第7話最後の晩餐

「やりましたな、ビッテル卿」


 ビッテル財務卿の周囲には王宮に仕えるビッテル派の貴族たちがすでに集まり宴会の様相を呈し始めていた。


「これであのレインフォースに与えていた無駄金が浮く……つまり我々は……」

「ふふふ。それ以上は口に出すなよ?」

「もちろんです、ビッテル財務卿殿……いえ、次期宰相殿とお呼びした方が?」

「ははは。面白い冗談だな」


 まんざらでもない表情でビッテルが笑う。


「しかし良かったのです? 国王陛下とあのようなお約束を……」

「なんだ? お前はレインフォースを信じるか?」

「いえ! そんな滅相も……」

「案ずるな。万が一あのレインフォースの小僧の言う通りになったら責任を取れるかなど……万が一が起こらないからこの計画を動かしたのだ。であろう? マインス卿」


 少し遅れてやってきたアイレン……エレインの父、マインス子爵に気付いたビッテルがそう声をかける。
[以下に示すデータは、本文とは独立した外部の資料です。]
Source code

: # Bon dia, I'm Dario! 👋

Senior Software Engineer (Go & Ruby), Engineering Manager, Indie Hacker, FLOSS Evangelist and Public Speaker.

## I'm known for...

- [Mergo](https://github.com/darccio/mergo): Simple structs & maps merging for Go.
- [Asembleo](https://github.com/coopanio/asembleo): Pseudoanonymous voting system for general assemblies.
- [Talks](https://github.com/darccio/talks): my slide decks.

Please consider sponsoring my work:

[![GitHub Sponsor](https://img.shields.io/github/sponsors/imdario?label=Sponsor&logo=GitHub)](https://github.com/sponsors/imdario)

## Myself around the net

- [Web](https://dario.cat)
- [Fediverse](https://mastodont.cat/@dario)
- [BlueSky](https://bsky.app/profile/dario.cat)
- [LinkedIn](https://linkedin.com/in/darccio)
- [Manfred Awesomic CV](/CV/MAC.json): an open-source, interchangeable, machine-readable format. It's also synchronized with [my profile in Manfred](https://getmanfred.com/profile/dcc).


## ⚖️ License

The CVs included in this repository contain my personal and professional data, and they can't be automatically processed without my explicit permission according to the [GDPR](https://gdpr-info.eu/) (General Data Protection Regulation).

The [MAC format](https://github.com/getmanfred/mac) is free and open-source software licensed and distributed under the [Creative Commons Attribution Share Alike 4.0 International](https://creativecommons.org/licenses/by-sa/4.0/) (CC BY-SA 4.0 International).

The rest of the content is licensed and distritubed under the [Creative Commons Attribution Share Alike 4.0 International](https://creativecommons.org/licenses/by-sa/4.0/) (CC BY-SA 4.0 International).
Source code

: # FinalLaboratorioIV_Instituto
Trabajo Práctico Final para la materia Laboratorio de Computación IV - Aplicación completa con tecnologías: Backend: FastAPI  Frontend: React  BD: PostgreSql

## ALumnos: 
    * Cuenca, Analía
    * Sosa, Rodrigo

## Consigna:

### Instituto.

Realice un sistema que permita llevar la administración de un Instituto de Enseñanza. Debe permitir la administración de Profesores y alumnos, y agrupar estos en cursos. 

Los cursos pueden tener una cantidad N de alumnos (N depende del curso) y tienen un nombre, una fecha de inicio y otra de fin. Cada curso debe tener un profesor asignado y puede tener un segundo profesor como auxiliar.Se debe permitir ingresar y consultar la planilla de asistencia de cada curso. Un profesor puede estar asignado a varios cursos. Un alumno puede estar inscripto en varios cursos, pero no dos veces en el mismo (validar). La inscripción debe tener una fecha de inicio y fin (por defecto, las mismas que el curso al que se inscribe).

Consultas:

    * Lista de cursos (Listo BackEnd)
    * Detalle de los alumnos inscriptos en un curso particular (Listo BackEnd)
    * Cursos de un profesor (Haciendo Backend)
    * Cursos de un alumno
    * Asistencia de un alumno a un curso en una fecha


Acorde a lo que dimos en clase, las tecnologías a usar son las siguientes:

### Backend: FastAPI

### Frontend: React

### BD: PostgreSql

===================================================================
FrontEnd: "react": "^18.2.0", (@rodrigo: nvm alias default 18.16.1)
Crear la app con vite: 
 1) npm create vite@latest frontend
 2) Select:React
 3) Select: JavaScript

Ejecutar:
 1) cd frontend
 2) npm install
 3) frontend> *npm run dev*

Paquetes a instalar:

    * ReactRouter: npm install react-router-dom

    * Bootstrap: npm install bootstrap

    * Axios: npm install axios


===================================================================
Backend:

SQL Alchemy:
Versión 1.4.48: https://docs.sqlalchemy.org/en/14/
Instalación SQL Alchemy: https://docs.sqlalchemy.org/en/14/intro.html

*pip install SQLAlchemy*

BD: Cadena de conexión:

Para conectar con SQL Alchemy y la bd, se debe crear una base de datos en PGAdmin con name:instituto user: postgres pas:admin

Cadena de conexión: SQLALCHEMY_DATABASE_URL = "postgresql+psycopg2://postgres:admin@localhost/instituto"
「もちろんでございます。我が息子が文字通り、手綱を握っておりますゆえ」

「それは安心だ。聡明なご子息をお持ちで羨ましい限り」

「あやかりたいものです」


 すっかり出来上がっている貴族たちにも持ち上げられ、アイレンは鼻高々だった。


「これまで何の問題もなかった宮廷の馬や竜が今更暴れだすなどありえぬ……だが他国であの小僧が活躍すると陛下も気にされることだろう……」

「足取りはつかんでおられるので?」

「無論だ。思ったよりも早く動いたようだが、よりにもよって向かう先が北とは……間抜けな男だ」

「北ですか! 魔の森とその先の山岳……自ら逃げ場をなくしたと」

「ああ。もともと王国に寄生し続けた家だ。頼る宛もなくさまよっているのであろう。わざわざ目立たぬ場所に向かうというなら到着してから殺したほうが好都合というもの」

「ごもっともで。いやぁしかし、何もかもビッテル卿の思惑通り……流石ですなあ」


 貴族たちが笑い合う。

 気を良くしたビッテルが自慢のコレクションであるワインまで解禁しはじめ、宴は夜を徹して行われることになった。

 それほどレインフォース家へ払っていた金額は大きく、これから彼らが手にする恩恵は大きいのだ。

 なにせこれまでは、レインフォースなしでは軍が機能しないなどと脅されていたわけだから。


「忌々しい一族だったが……間抜けな小僧が最期を締めくくったな」


 ビッテルは笑う。

 だが彼らは知らない。


 すでに王宮の生き物たちの【テイム】が解けていることを。